Often when people ask about places I've been and things I've done, I mention Paris. Not because my passion for the place, because I don't feel I ever had that sensation within me, for that particular city. In fact, I don't think I am fascinated by any particular city in the world, it is the people everywhere that interest me, not the cities.
However, every day when I walk across the old town of Klaipeda, which is considerably small, compared to other old towns of the world, I have this beautiful appreciation for the architecture, for the old cobbled streets, for the old fashioned windows and the narrow streets. Then when people ask me about places like Paris, I try to remember whether I wasted my daily walk down the Tuileres, did I look, did I really value my time there and the surroundings? To be honest I really don't know.
My life in Paris, was hardly glamorous or even charming, I was barely surviving on very little money, and my actual address was in a Northern suburb of Paris and not in the city, it wasn't the greatest place to be either, but it was cheap. I sang in the street to try and earn a little bit of extra cash, and believe me you I am not the next best thing, and I would never give up my day job to try and make some career by singing. No it wasn't me, but I needed to live, to survive, it is difficult to be all alone in a strange city with no friends and no support when you're really hungry, and it's cold and you do not have a coat, it is hard when your shoes fall apart and you don't have the money to buy a new pair. And I suppose this is one of the reasons Paris and I never got along very well, we learned to co-exist with each other, to tolerate each other's existence, but we never ever even attempted in establishing a relationship with each other, one of us could not be bothered and another simply was too tired and too busy trying to survive.
This whole thing brings me back to the first chapter of my book, and I wonder if I ever managed to explain the devastation the agony my spirit was in. How down one's soul can really fall?
Still, now, the time has passed. When I hear the language I can understand it, and that has a lot to do with me living in France with my husband for a year, but Paris was the first step, had I never lived n Paris I would have never been able to rent a house for my husband and I in France later and hence learn about the wine, the cheese and a little bit about fashion (you can see my priorities quite clearly here). Paris was my stepping stone, and only now, right this moment, when I am feeling this urge to be emotional can I say thank you to the city I never loved.
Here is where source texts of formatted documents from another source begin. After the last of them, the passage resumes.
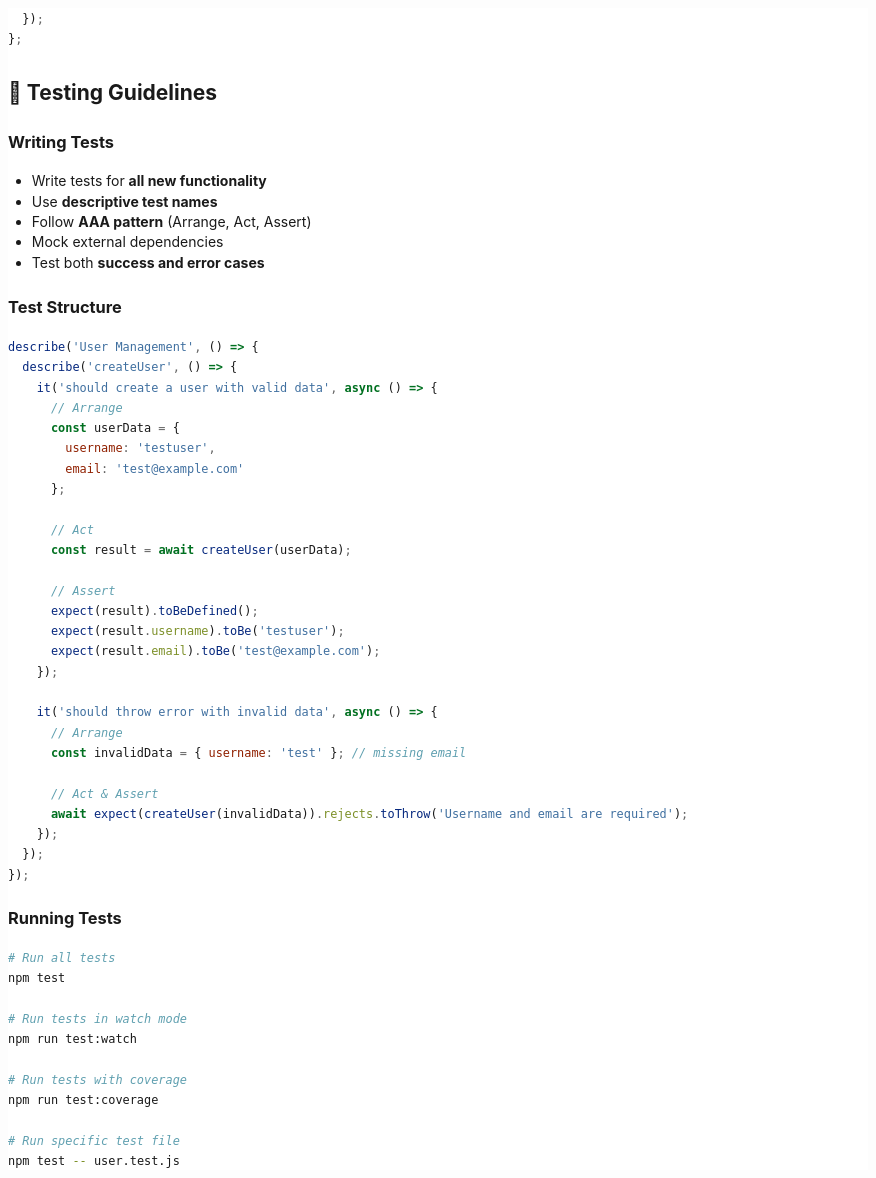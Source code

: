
 ```javascript
  });
};
```

## 🧪 Testing Guidelines

### Writing Tests

- Write tests for **all new functionality**
- Use **descriptive test names**
- Follow **AAA pattern** (Arrange, Act, Assert)
- Mock external dependencies
- Test both **success and error cases**

### Test Structure

```javascript
describe('User Management', () => {
  describe('createUser', () => {
    it('should create a user with valid data', async () => {
      // Arrange
      const userData = {
        username: 'testuser',
        email: 'test@example.com'
      };
      
      // Act
      const result = await createUser(userData);
      
      // Assert
      expect(result).toBeDefined();
      expect(result.username).toBe('testuser');
      expect(result.email).toBe('test@example.com');
    });
    
    it('should throw error with invalid data', async () => {
      // Arrange
      const invalidData = { username: 'test' }; // missing email
      
      // Act & Assert
      await expect(createUser(invalidData)).rejects.toThrow('Username and email are required');
    });
  });
});
```

### Running Tests

```bash
# Run all tests
npm test

# Run tests in watch mode
npm run test:watch

# Run tests with coverage
npm run test:coverage

# Run specific test file
npm test -- user.test.js
```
I chose the picture, for this post for a good reason, this is rue St. Martin, the street I would sing in every morning to earn some money, it used to be cold sometimes and every breath would freeze my nostrils, but that was my Paris. One cold autumn, one miserable soul, one very beautiful city that was never appreciated by that downhearted creature.
Funny thing is, while in Paris, I wrote every day. It is a very hard thing to do while in comfort, but it seems to come quite naturally to me when depressed.
Now I'm just concerned whether it's a good idea of me not wanting to step my foot on the Parisian soil ever again?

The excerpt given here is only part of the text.